Gov. Scott Walker’s celebrity status has already lasted well beyond a quarter of an hour and the clock shows few signs of running out. If Walker’s fame can open new doors for the Wisconsin economy, maybe even his opponents will commission a Warhol-like painting in his honor.
Walker’s victory in the June 5 recall election secured his seat in the Capitol’s East Wing through 2014 but also freed him to serve as Wisconsin’s salesman-in-chief, a role that will help the state attract new business and investment while retaining and expanding what it already has.
In several post-election forums, the man derided by Democrats as “a right-wing rock star” has embraced his fame – and notoriety – as a time-sensitive chance to talk about Wisconsin’s attributes before national and even global audiences.
“You got all this attention. My sense is, why not use it? Not for me as much as why not get out and tell the story about Wisconsin and maybe attract some companies to come and grow here?” Walker said.
His sales trip began last week in Washington, D.C., with a speech to the U.S. Chamber of Commerce and a sit-down with national journalists as a breakfast held by The Christian Science Monitor. One newspaper headline called it a “victory lap” and a spokesman for the state Democratic Party wrote it off as self-promotion, but for Walker, it was an opportunity to brush up on his pitch.
In addition to the familiar “Wisconsin is open for business,” look for Walker to tout the state’s workforce, manufacturing capacity, research and development foundation, entrepreneurial culture, tax climate and relative fiscal stability, the latter being an attribute few states can claim.
Recent headlines will help, too, such as the Manpower poll that concluded the Milwaukee area has the nation’s best metropolitan job prospects in coming months and that Wisconsin is seventh among the 50 states.

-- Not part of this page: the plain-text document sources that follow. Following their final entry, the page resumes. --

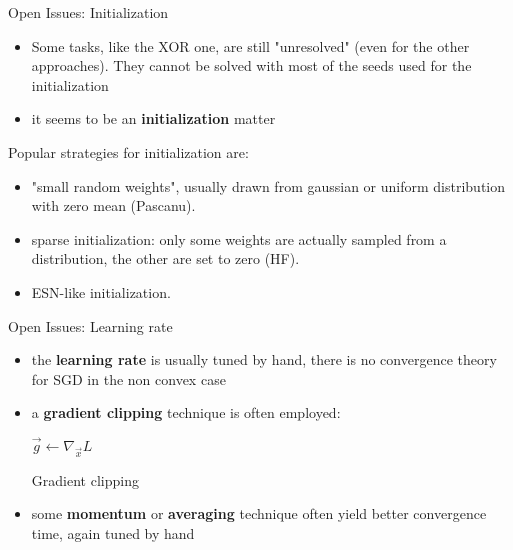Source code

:  
\begin{frame}{Open Issues: Initialization}
	
	\begin{itemize}
		\item Some tasks, like the XOR one, are still "unresolved" (even for the other approaches). They cannot be solved with most of the seeds used for the initialization
		\item it seems to be an \textbf{initialization} matter
	\end{itemize}
	
	Popular strategies for initialization are:
	\begin{itemize}
		\item "small random weights", usually drawn from gaussian or uniform distribution with zero mean (Pascanu). 
		\item sparse initialization: only some weights are actually sampled from a distribution, the other are set to zero (HF).
		\item ESN-like initialization\cite{reservoirSummary}.
	\end{itemize}
	
\end{frame}

\begin{frame}{Open Issues: Learning rate}
	
	\begin{itemize}	
		\item 	the \textbf{learning rate} is usually tuned by hand, there is no convergence theory for SGD in the non convex case
		\item a \textbf{gradient clipping} technique is often employed:
		\begin{algorithm}[H]
			$\vec{g} \gets \nabla_{\vec{x}} L$\\
			\caption{Gradient clipping}
			\label{algo:gradClipping}
		\end{algorithm}
		
		\item  some \textbf{momentum} or \textbf{averaging} technique often yield better convergence time, again tuned by hand
	\end{itemize}
	

\end{frame}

Other announcements may soon add to the momentum.
While his opponents may grit their teeth as he does so, Walker may also talk about innovation in higher education, quality of life and natural resources, especially in the context of clean water and water technologies.
In fact, Walker is already citing a study released at last week’s U.S. Chamber meeting that concluded the state most likely to create jobs and wealth are those that “boost exports, foster innovation, provide businesses with certainty and reasonable taxes, insist on excellence in education and prioritize infrastructure.”
His sales call list will be international at times. Minnesota Gov. Mark Dayton just returned from a trade mission to China, Iowa Gov. Terry Branstad is leading a mission to Brazil and Chile in July, Michigan Gov. Rick Snyder led a spring mission to Europe and Illinois Gov. Pat Quinn recently visited China, Belgium and Canada. There’s no business reason for Walker to be the only stay-at-home governor on the block. Have passport; should travel.
Part of the global heavy lifting can be done at home. For example, the Wisconsin Economic Development Corp. announced Friday that a group of Chinese private investors will visit Wisconsin in late September. Milwaukee and Madison are two of fewer than 10 stops on the investors’ American tour.
Some of the same U.S. business leaders who contributed heavily to Walker’s recall campaign may now be primed to entertain expansion and relocation possibilities in Wisconsin. If they cared enough to donate money to re-elect him, they’re probably open to a sales pitch on why they should now invest in Wisconsin.
Skeptics will say Walker is positioning himself for national office as a running mate for presumptive Republican presidential nominee Mitt Romney. The trouble with that theory is that his public statements thus far are quite to the contrary.
“If (Romney) were to ask me about what to do with Wisconsin I’d say one of the most powerful reformers in the country grew up just down the way from me: Paul Ryan,” Walker said during an interview with Piers Morgan. “I’d probably suggest he put him on the ticket… After a year and a half worth of all this, I want to help Wisconsin move forward.”
The clock is ticking. The salesman-in-chief is slipping his foot in a lot of doors. While the recall election wounds at home will be slow to heal, the time is now to promote Wisconsin to those outside its borders.
Still is president of the Wisconsin Technology Council.